- **Your objective**: The answer must be every line from the entries below that includes "subsection".

- **Data records**:
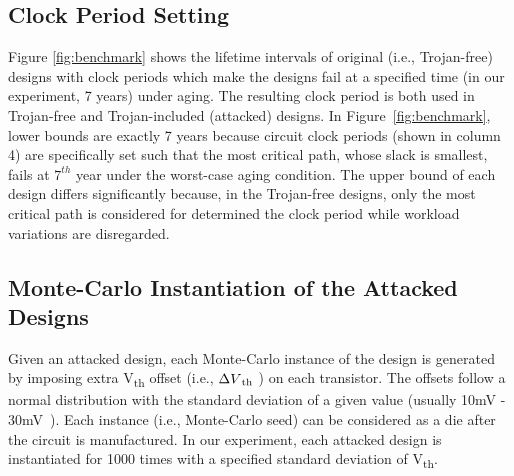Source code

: \subsection{Clock Period Setting}
\label{sec:exp:tc}
Figure \ref{fig:benchmark} shows the lifetime intervals of original (i.e., Trojan-free) designs with clock periods which make the designs fail at a specified time (in our experiment, 7 years) under aging. The resulting clock period is both used in Trojan-free and Trojan-included (attacked) designs. In Figure~\ref{fig:benchmark}, lower bounds are exactly 7 years because circuit clock periods (shown in column 4) are specifically set such that the most critical path, whose slack is smallest, fails at $7^{th}$ year under the worst-case aging condition. The upper bound of each design differs significantly because, in the Trojan-free designs, only the most critical path is considered for determined the clock period while workload variations are disregarded.

\subsection{Monte-Carlo Instantiation of the Attacked Designs}
\label{sec:ins:mc_ins}
Given an attacked design, each Monte-Carlo instance of the design is generated by imposing extra V\textsubscript{th} offset (i.e., $\Delta V\textsubscript{th}$ ) on each transistor. The offsets follow a normal distribution with the standard deviation of a given value (usually 10mV - 30mV~\cite{han2011statistical}\cite{schlunder2017influence}). Each instance (i.e., Monte-Carlo seed) can be considered as a die after the circuit is manufactured. In our experiment, each attacked design is instantiated for 1000 times with a specified standard deviation of V\textsubscript{th}.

- **Written reply**:
: \subsection{Clock Period Setting}
\subsection{Monte-Carlo Instantiation of the Attacked Designs}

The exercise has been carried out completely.